The workers of the Tuzla-based detergent factory DITA in Bosnia and Herzegovina have occupied their workplace and are refusing to recognise the authority of the trustee managing the bankruptcy, unless the interests of the workers are protected, or new investment is found to reactivate the factory.
This determined and defiant act on the part of the Tuzla workers is merely the latest instance of their struggle against the criminal privatisation of the once proud industrial giant that was DITA, as well as an act of defiance directed against the ruling thugs that have been robbing the country blind for 20 years in cahoots with international capital, that has succeeded in turning an industrialized country into an insignificant peripheral economy that is now supposed to live off eco-tourism and mountain climbing!
Since 2012, the factory has been declared bankrupt, which was caused by the massive borrowing on the part of the then owners of DITA. These toxic loans which undermined the factory were supposed to go into the improving of production, instead the factory did not see a dime of that money, which by some strange act of magic has disappeared and reappeared in the pockets of those same owners, leaving the factory massively indebted.

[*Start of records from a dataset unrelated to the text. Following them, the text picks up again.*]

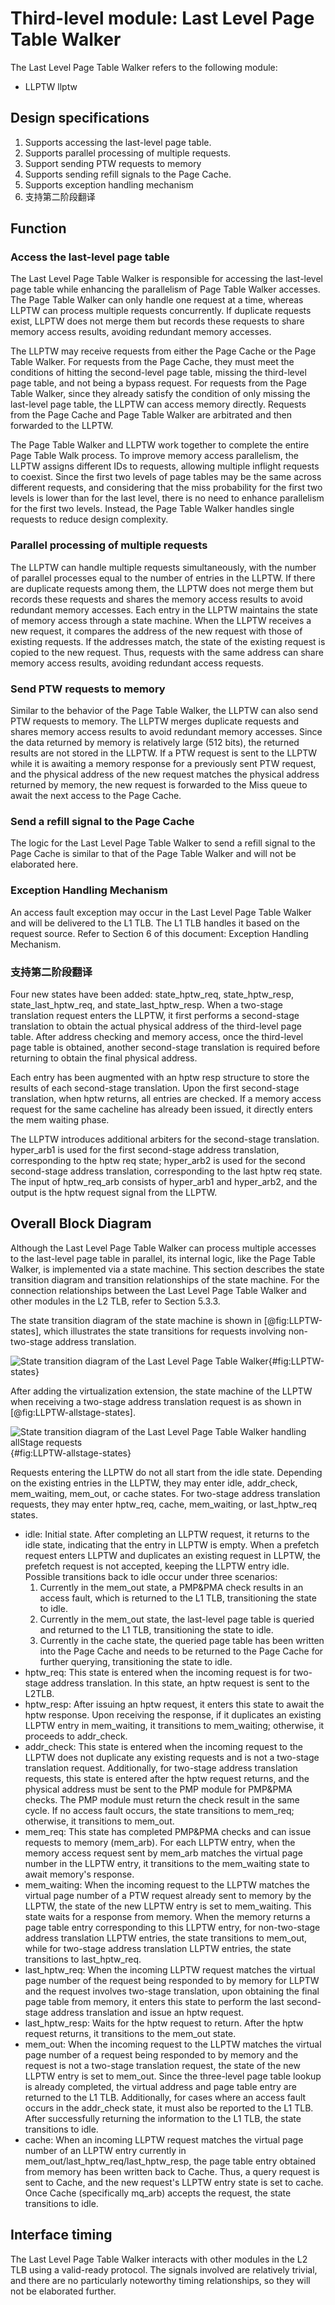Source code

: 
# Third-level module: Last Level Page Table Walker

The Last Level Page Table Walker refers to the following module:

* LLPTW llptw

## Design specifications

1.  Supports accessing the last-level page table.
2.  Supports parallel processing of multiple requests.
3.  Support sending PTW requests to memory
4.  Supports sending refill signals to the Page Cache.
5.  Supports exception handling mechanism
6.  支持第二阶段翻译

## Function

### Access the last-level page table

The Last Level Page Table Walker is responsible for accessing the last-level
page table while enhancing the parallelism of Page Table Walker accesses. The
Page Table Walker can only handle one request at a time, whereas LLPTW can
process multiple requests concurrently. If duplicate requests exist, LLPTW does
not merge them but records these requests to share memory access results,
avoiding redundant memory accesses.

The LLPTW may receive requests from either the Page Cache or the Page Table
Walker. For requests from the Page Cache, they must meet the conditions of
hitting the second-level page table, missing the third-level page table, and not
being a bypass request. For requests from the Page Table Walker, since they
already satisfy the condition of only missing the last-level page table, the
LLPTW can access memory directly. Requests from the Page Cache and Page Table
Walker are arbitrated and then forwarded to the LLPTW.

The Page Table Walker and LLPTW work together to complete the entire Page Table
Walk process. To improve memory access parallelism, the LLPTW assigns different
IDs to requests, allowing multiple inflight requests to coexist. Since the first
two levels of page tables may be the same across different requests, and
considering that the miss probability for the first two levels is lower than for
the last level, there is no need to enhance parallelism for the first two
levels. Instead, the Page Table Walker handles single requests to reduce design
complexity.

### Parallel processing of multiple requests

The LLPTW can handle multiple requests simultaneously, with the number of
parallel processes equal to the number of entries in the LLPTW. If there are
duplicate requests among them, the LLPTW does not merge them but records these
requests and shares the memory access results to avoid redundant memory
accesses. Each entry in the LLPTW maintains the state of memory access through a
state machine. When the LLPTW receives a new request, it compares the address of
the new request with those of existing requests. If the addresses match, the
state of the existing request is copied to the new request. Thus, requests with
the same address can share memory access results, avoiding redundant access
requests.

### Send PTW requests to memory

Similar to the behavior of the Page Table Walker, the LLPTW can also send PTW
requests to memory. The LLPTW merges duplicate requests and shares memory access
results to avoid redundant memory accesses. Since the data returned by memory is
relatively large (512 bits), the returned results are not stored in the LLPTW.
If a PTW request is sent to the LLPTW while it is awaiting a memory response for
a previously sent PTW request, and the physical address of the new request
matches the physical address returned by memory, the new request is forwarded to
the Miss queue to await the next access to the Page Cache.

### Send a refill signal to the Page Cache

The logic for the Last Level Page Table Walker to send a refill signal to the
Page Cache is similar to that of the Page Table Walker and will not be
elaborated here.

### Exception Handling Mechanism

An access fault exception may occur in the Last Level Page Table Walker and will
be delivered to the L1 TLB. The L1 TLB handles it based on the request source.
Refer to Section 6 of this document: Exception Handling Mechanism.

### 支持第二阶段翻译

Four new states have been added: state_hptw_req, state_hptw_resp,
state_last_hptw_req, and state_last_hptw_resp. When a two-stage translation
request enters the LLPTW, it first performs a second-stage translation to obtain
the actual physical address of the third-level page table. After address
checking and memory access, once the third-level page table is obtained, another
second-stage translation is required before returning to obtain the final
physical address.

Each entry has been augmented with an hptw resp structure to store the results
of each second-stage translation. Upon the first second-stage translation, when
hptw returns, all entries are checked. If a memory access request for the same
cacheline has already been issued, it directly enters the mem waiting phase.

The LLPTW introduces additional arbiters for the second-stage translation.
hyper_arb1 is used for the first second-stage address translation, corresponding
to the hptw req state; hyper_arb2 is used for the second second-stage address
translation, corresponding to the last hptw req state. The input of hptw_req_arb
consists of hyper_arb1 and hyper_arb2, and the output is the hptw request signal
from the LLPTW.

## Overall Block Diagram

Although the Last Level Page Table Walker can process multiple accesses to the
last-level page table in parallel, its internal logic, like the Page Table
Walker, is implemented via a state machine. This section describes the state
transition diagram and transition relationships of the state machine. For the
connection relationships between the Last Level Page Table Walker and other
modules in the L2 TLB, refer to Section 5.3.3.

The state transition diagram of the state machine is shown in
[@fig:LLPTW-states], which illustrates the state transitions for requests
involving non-two-stage address translation.

![State transition diagram of the Last Level Page Table
Walker](../figure/image41.png){#fig:LLPTW-states}

After adding the virtualization extension, the state machine of the LLPTW when
receiving a two-stage address translation request is as shown in
[@fig:LLPTW-allstage-states].

![State transition diagram of the Last Level Page Table Walker handling allStage
requests](../figure/image42.jpeg){#fig:LLPTW-allstage-states}

Requests entering the LLPTW do not all start from the idle state. Depending on
the existing entries in the LLPTW, they may enter idle, addr_check, mem_waiting,
mem_out, or cache states. For two-stage address translation requests, they may
enter hptw_req, cache, mem_waiting, or last_hptw_req states.

* idle: Initial state. After completing an LLPTW request, it returns to the idle
  state, indicating that the entry in LLPTW is empty. When a prefetch request
  enters LLPTW and duplicates an existing request in LLPTW, the prefetch request
  is not accepted, keeping the LLPTW entry idle. Possible transitions back to
  idle occur under three scenarios:
    1. Currently in the mem_out state, a PMP&PMA check results in an access
       fault, which is returned to the L1 TLB, transitioning the state to idle.
    2. Currently in the mem_out state, the last-level page table is queried and
       returned to the L1 TLB, transitioning the state to idle.
    3. Currently in the cache state, the queried page table has been written
       into the Page Cache and needs to be returned to the Page Cache for
       further querying, transitioning the state to idle.
* hptw_req: This state is entered when the incoming request is for two-stage
  address translation. In this state, an hptw request is sent to the L2TLB.
* hptw_resp: After issuing an hptw request, it enters this state to await the
  hptw response. Upon receiving the response, if it duplicates an existing LLPTW
  entry in mem_waiting, it transitions to mem_waiting; otherwise, it proceeds to
  addr_check.
* addr_check: This state is entered when the incoming request to the LLPTW does
  not duplicate any existing requests and is not a two-stage translation
  request. Additionally, for two-stage address translation requests, this state
  is entered after the hptw request returns, and the physical address must be
  sent to the PMP module for PMP&PMA checks. The PMP module must return the
  check result in the same cycle. If no access fault occurs, the state
  transitions to mem_req; otherwise, it transitions to mem_out.
* mem_req: This state has completed PMP&PMA checks and can issue requests to
  memory (mem_arb). For each LLPTW entry, when the memory access request sent by
  mem_arb matches the virtual page number in the LLPTW entry, it transitions to
  the mem_waiting state to await memory's response.
* mem_waiting: When the incoming request to the LLPTW matches the virtual page
  number of a PTW request already sent to memory by the LLPTW, the state of the
  new LLPTW entry is set to mem_waiting. This state waits for a response from
  memory. When the memory returns a page table entry corresponding to this LLPTW
  entry, for non-two-stage address translation LLPTW entries, the state
  transitions to mem_out, while for two-stage address translation LLPTW entries,
  the state transitions to last_hptw_req.
* last_hptw_req: When the incoming LLPTW request matches the virtual page number
  of the request being responded to by memory for LLPTW and the request involves
  two-stage translation, upon obtaining the final page table from memory, it
  enters this state to perform the last second-stage address translation and
  issue an hptw request.
* last_hptw_resp: Waits for the hptw request to return. After the hptw request
  returns, it transitions to the mem_out state.
* mem_out: When the incoming request to the LLPTW matches the virtual page
  number of a request being responded to by memory and the request is not a
  two-stage translation request, the state of the new LLPTW entry is set to
  mem_out. Since the three-level page table lookup is already completed, the
  virtual address and page table entry are returned to the L1 TLB. Additionally,
  for cases where an access fault occurs in the addr_check state, it must also
  be reported to the L1 TLB. After successfully returning the information to the
  L1 TLB, the state transitions to idle.
* cache: When an incoming LLPTW request matches the virtual page number of an
  LLPTW entry currently in mem_out/last_hptw_req/last_hptw_resp, the page table
  entry obtained from memory has been written back to Cache. Thus, a query
  request is sent to Cache, and the new request's LLPTW entry state is set to
  cache. Once Cache (specifically mq_arb) accepts the request, the state
  transitions to idle.

## Interface timing

The Last Level Page Table Walker interacts with other modules in the L2 TLB
using a valid-ready protocol. The signals involved are relatively trivial, and
there are no particularly noteworthy timing relationships, so they will not be
elaborated further.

This proud enterprise once employed over a thousand workers and was the main provider of detergent for the entire Yugoslav market, now its workforce is just over one hundred and exists only because of the resolve of its workers, who have for two years now been guarding the factory around the clock in order to prevent the removal of machinery and assets by the vultures waiting to feed off its decaying carcass.
The DITA workers are just a small section of the ruined and humiliated Tuzlak workers, who have suffered a series of disastrous privatisations that have robbed them of their livelihood and dignity. The Tuzla area, or what is now known as the Tuzla Canton, which was once a powerful industrial hub, has since been turned into a wasteland with almost all of its productive capacity closed, and most of its population unemployed. The Tuzla Canton is a record holder in terms of official unemployment, with an above national average unemployment rate of 52%, and is now supposed to reinvent itself as a tourist destination, by building giant new hotels that are vacant for the better part of the year, and the ever expanding "Panonica" artificial lake complex. The economic strategy of the region is not determined by the needs of the people of Tuzla, but by the short term interests of the nationalist gangster elite and its foreign sponsors, who have been lulling the workers to sleep through nationalist demagogy for twenty years now, while these disgusting thugs destroyed and robbed what took the working class of Bosnia and Herzegovina decades to build through common effort.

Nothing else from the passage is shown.